Par Stéphane Cosson le 1 juin 2006 | Commentaires (0) Commentaires | Permalink

Ce temps d'attente, ce temps imposé, me permet de mieux réfléchir à mon travail, à la collaboration que je recherche en fait.

Je pense que, de ce fait, si je peux ré-embaucher comme je le souhaite, ce sera avec des missions différentes. Ce sera avec une autre optique.

Ce temps me permet en effet de réfléchir plus concrètement, de peser le pour et le contre. Les sept mois de CDD de mon salarié m'ont permis de mieux comprendre où j'avais commis des erreurs.
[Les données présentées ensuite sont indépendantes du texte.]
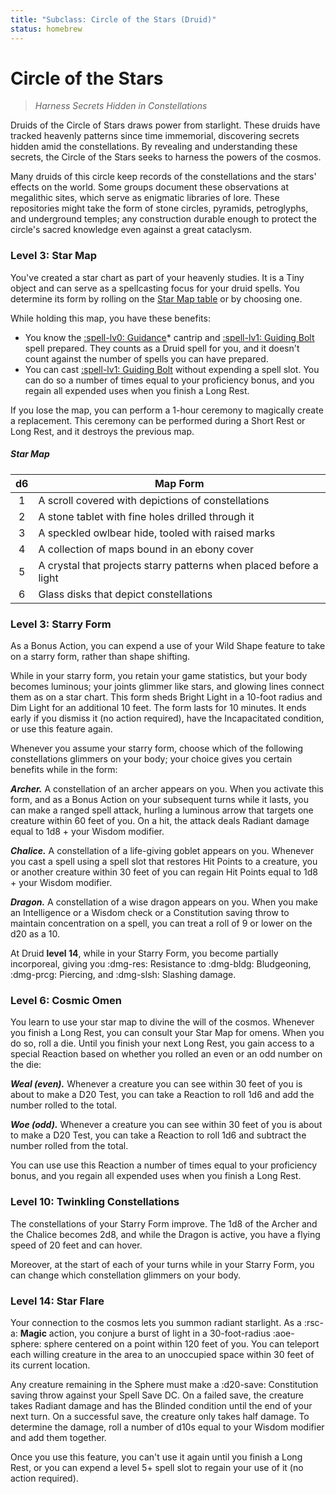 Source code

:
 ```yaml
---
title: "Subclass: Circle of the Stars (Druid)"
status: homebrew
---
```


<p style="display:none">
Harness Secrets Hidden in Constellations
</p>

# Circle of the Stars

> *Harness Secrets Hidden in Constellations*


Druids of the Circle of Stars draws power from starlight. These druids have tracked heavenly patterns since time immemorial, discovering secrets hidden amid the constellations. By revealing and understanding these secrets, the Circle of the Stars seeks to harness the powers of the cosmos.

Many druids of this circle keep records of the constellations and the stars' effects on the world. Some groups document these observations at megalithic sites, which serve as enigmatic libraries of lore. These repositories might take the form of stone circles, pyramids, petroglyphs, and underground temples; any construction durable enough to protect the circle's sacred knowledge even against a great cataclysm.

### Level 3: Star Map

You've created a star chart as part of your heavenly studies. It is a Tiny object and can serve as a spellcasting focus for your druid spells. You determine its form by rolling on the [Star Map table] or by choosing one.

[Star Map table]: #star-map

While holding this map, you have these benefits:

- You know the [:spell-lv0: Guidance]* cantrip and [:spell-lv1: Guiding Bolt] spell prepared. They counts as a Druid spell for you, and it doesn't count against the number of spells you can have prepared.
- You can cast [:spell-lv1: Guiding Bolt] without expending a spell slot. You can do so a number of times equal to your proficiency bonus, and you regain all expended uses when you finish a Long Rest.

[:spell-lv0: Guidance]: ../../spells/description/core/cantrip.md#guidance
[:spell-lv1: Guiding Bolt]: ../../spells/description/core/level-1.md#guiding-bolt
  
If you lose the map, you can perform a 1-hour ceremony to magically create a replacement. This ceremony can be performed during a Short Rest or Long Rest, and it destroys the previous map.

##### Star Map 

| d6 | Map Form |
|:-:|---|
| 1 | A scroll covered with depictions of constellations |
| 2 | A stone tablet with fine holes drilled through it |
| 3 | A speckled owlbear hide, tooled with raised marks |
| 4 | A collection of maps bound in an ebony cover |
| 5 | A crystal that projects starry patterns when placed before a light |
| 6 | Glass disks that depict constellations |

### Level 3: Starry Form

As a Bonus Action, you can expend a use of your Wild Shape feature to take on a starry form, rather than shape shifting.

While in your starry form, you retain your game statistics, but your body becomes luminous; your joints glimmer like stars, and glowing lines connect them as on a star chart. This form sheds Bright Light in a 10-foot radius and Dim Light for an additional 10 feet. The form lasts for 10 minutes. It ends early if you dismiss it (no action required), have the Incapacitated condition, or use this feature again.

Whenever you assume your starry form, choose which of the following constellations glimmers on your body; your choice gives you certain benefits while in the form:

***Archer.*** A constellation of an archer appears on you. When you activate this form, and as a Bonus Action on your subsequent turns while it lasts, you can make a ranged spell attack, hurling a luminous arrow that targets one creature within 60 feet of you. On a hit, the attack deals Radiant damage equal to 1d8 + your Wisdom modifier.

***Chalice.*** A constellation of a life-giving goblet appears on you. Whenever you cast a spell using a spell slot that restores Hit Points to a creature, you or another creature within 30 feet of you can regain Hit Points equal to 1d8 + your Wisdom modifier.

***Dragon.*** A constellation of a wise dragon appears on you. When you make an Intelligence or a Wisdom check or a Constitution saving throw to maintain concentration on a spell, you can treat a roll of 9 or lower on the d20 as a 10.

At Druid **level 14**, while in your Starry Form, you become partially incorporeal, giving you :dmg-res: Resistance to :dmg-bldg: Bludgeoning, :dmg-prcg: Piercing, and :dmg-slsh: Slashing damage.

### Level 6: Cosmic Omen

You learn to use your star map to divine the will of the cosmos. Whenever you finish a Long Rest, you can consult your Star Map for omens. When you do so, roll a die. Until you finish your next Long Rest, you gain access to a special Reaction based on whether you rolled an even or an odd number on the die:

***Weal (even).*** Whenever a creature you can see within 30 feet of you is about to make a D20 Test, you can take a Reaction to roll 1d6 and add the number rolled to the total.

***Woe (odd).*** Whenever a creature you can see within 30 feet of you is about to make a D20 Test, you can take a Reaction to roll 1d6 and subtract the number rolled from the total.

You can use use this Reaction a number of times equal to your proficiency bonus, and you regain all expended uses when you finish a Long Rest.

### Level 10: Twinkling Constellations

The constellations of your Starry Form improve. The 1d8 of the Archer and the Chalice becomes 2d8, and while the Dragon is active, you have a flying speed of 20 feet and can hover.

Moreover, at the start of each of your turns while in your Starry Form, you can change which constellation glimmers on your body.

### Level 14: Star Flare

Your connection to the cosmos lets you summon radiant starlight. As a :rsc-a: **Magic** action, you conjure a burst of light in a 30-foot-radius :aoe-sphere: sphere centered on a point within 120 feet of you. You can teleport each willing creature in the area to an unoccupied space within 30 feet of its current location.

Any creature remaining in the Sphere must make a :d20-save: Constitution saving throw against your Spell Save DC. On a failed save, the creature takes Radiant damage and has the Blinded condition until the end of your next turn. On a successful save, the creature only takes half damage. To determine the damage, roll a number of d10s equal to your Wisdom modifier and add them together.

Once you use this feature, you can't use it again until you finish a Long Rest, or you can expend a level 5+ spell slot to regain your use of it (no action required).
Je crois qu'en fait je recherche non seulement une personne qui soit autonome dans son travail mais aussi qui puisse m'apporter des idées. Je garderais toujours le développement à long terme de mon entreprise mais je crois que pour le court et le moyen terme, ce serait bien si nous étions deux à prendre les décisions. Une sorte d'associé en quelque sorte.

Je ne recherche pas qu'un technicien, c'est pour moi un acquis. Il faut que la personne aille aussi chercher de la clientèle, s'implique dans le développement, ne soit pas passive, en attente.
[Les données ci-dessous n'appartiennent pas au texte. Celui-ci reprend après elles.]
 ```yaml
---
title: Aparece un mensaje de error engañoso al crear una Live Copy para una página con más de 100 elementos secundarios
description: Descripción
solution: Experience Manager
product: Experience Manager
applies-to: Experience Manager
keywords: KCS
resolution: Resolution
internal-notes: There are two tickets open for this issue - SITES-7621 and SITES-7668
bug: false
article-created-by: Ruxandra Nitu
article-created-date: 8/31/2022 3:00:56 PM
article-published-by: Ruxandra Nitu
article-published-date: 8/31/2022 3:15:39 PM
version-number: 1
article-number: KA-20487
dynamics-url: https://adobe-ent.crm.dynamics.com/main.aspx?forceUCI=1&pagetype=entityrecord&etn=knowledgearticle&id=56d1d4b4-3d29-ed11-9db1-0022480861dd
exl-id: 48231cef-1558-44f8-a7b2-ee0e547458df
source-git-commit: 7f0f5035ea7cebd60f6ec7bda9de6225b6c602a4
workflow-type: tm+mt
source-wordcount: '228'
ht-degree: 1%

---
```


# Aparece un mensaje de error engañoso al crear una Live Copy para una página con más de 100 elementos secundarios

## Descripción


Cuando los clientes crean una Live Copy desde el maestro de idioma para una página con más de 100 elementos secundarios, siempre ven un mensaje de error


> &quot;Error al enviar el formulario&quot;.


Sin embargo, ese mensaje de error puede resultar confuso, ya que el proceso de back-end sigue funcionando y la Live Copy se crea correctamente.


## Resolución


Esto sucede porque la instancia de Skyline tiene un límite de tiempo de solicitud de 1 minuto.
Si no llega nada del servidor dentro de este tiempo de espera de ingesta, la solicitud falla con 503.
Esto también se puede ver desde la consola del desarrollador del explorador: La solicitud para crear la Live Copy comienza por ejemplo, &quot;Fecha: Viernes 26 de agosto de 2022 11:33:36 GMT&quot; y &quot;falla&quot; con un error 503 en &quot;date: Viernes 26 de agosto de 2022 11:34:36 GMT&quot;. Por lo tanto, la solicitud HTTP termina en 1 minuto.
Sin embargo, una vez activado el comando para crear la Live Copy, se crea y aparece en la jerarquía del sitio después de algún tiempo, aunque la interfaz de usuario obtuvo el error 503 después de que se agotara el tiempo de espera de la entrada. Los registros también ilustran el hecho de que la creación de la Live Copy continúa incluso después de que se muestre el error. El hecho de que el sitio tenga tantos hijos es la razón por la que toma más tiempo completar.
Qu'il rapporte de la rentablilité en quelque sorte. Je crois qu'il me faudra le noter d'une manière ou d'une autre dans le contrat de travail. Peut-être est-ce la perle rare que je recherche, peut-être pas.

Mais cette expérience de sept mois pendant laquelle j'étais employeur m'a permis de mûrir. Elle m'a transformé. Je ne sais encore comment, en quelle profondeur. Mais j'en suis sûr.

Un généalogiste est aussi un entrepreneur. J'en étais déjà persuadé, mais je viens de me le reprendre en pleine face. Ce temps d'attente n'est pas entièrement inutile tout compte fait. Je trouve cela rassurant.